A social engineering test is a simulated attack from the perspective of a bad actor, such as a malicious hacker. The objective is to simulate a cyber security attack and attempt to uncover security vulnerabilities that might otherwise be discovered by hackers. In doing so, you would gain valuable insight into the security posture of the assets and be able to fix them before hackers are able to cause serious damage by exploiting them.
Hackers who use social engineering are constantly coming up with new means of attack; that’s why it’s so important to work with third-party testing professionals who are on the cutting edge of the latest attack trends, rather than relying on a DIY social engineering approach alone.
We get this question a lot and it’s not easy to answer until some level of scoping has been performed. Our scoping process is quick, online, and painless. But overall, the complexity of the operation will ultimately determine its cost. For example, when determining the work effort, we take the following into account: the number of targets (email, telephone) and the number of physical locations (onsite), and travel time between physical locations, if applicable.
A social engineering test should result in a list of actionable items that reduce the likelihood of successful cyberattacks. These steps often begin with basic improvements and progress to more advanced, customized solutions over time.

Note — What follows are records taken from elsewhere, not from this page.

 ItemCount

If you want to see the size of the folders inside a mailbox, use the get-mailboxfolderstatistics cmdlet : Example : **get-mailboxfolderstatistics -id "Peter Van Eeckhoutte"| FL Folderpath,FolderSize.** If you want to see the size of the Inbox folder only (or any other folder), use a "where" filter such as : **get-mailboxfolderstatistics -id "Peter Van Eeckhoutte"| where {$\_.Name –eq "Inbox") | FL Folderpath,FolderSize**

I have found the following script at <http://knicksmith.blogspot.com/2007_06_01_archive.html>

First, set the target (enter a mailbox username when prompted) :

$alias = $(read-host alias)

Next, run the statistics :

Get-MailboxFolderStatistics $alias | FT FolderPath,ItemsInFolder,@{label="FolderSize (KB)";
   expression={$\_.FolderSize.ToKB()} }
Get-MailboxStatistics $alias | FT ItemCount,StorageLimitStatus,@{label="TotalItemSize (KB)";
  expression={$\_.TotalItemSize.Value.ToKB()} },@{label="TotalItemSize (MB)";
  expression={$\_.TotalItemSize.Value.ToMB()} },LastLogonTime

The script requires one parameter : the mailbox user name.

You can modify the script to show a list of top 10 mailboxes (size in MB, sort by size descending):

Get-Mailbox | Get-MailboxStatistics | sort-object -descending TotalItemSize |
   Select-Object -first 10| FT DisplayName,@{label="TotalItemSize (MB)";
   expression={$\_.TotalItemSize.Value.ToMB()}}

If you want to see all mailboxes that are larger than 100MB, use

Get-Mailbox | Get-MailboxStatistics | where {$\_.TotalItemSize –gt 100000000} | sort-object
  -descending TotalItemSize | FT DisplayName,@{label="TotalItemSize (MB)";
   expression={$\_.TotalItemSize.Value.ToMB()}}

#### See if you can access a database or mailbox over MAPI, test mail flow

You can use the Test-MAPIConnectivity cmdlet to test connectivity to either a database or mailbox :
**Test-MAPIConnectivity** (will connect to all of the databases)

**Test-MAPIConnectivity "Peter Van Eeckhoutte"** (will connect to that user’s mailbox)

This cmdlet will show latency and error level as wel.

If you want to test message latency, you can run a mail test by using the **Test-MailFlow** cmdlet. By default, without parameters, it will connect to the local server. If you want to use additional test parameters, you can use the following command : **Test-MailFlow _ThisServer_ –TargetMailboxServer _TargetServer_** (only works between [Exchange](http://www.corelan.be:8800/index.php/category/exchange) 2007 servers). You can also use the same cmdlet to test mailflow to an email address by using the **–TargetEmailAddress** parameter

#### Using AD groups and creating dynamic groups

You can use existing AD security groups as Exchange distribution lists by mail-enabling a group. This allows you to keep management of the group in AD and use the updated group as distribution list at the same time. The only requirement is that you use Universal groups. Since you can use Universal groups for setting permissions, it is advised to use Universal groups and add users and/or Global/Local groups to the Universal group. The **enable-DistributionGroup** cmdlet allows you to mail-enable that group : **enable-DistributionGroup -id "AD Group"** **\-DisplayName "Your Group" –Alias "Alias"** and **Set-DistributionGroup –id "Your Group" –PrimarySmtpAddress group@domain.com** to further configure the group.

Multi-factor authentication (MFA) is a common way for immature organizations to improve their protection against cybercriminals. This approach requires an individual to provide multiple login credentials or factors before they can access a restricted area. Factors can include knowledge, possession, or inherent property. Knowledge is something only the user knows (Like a password), a possession is something only the user has (Like a phone or token generating device), and an inherent property is something only the user is (Like a fingerprint).
The intense focus that many organizations currently have on protection against malware attacks is certainly justified, but it often causes them to overlook physical security. A follow up engagement will allow the social engineer to check improvements in security and training.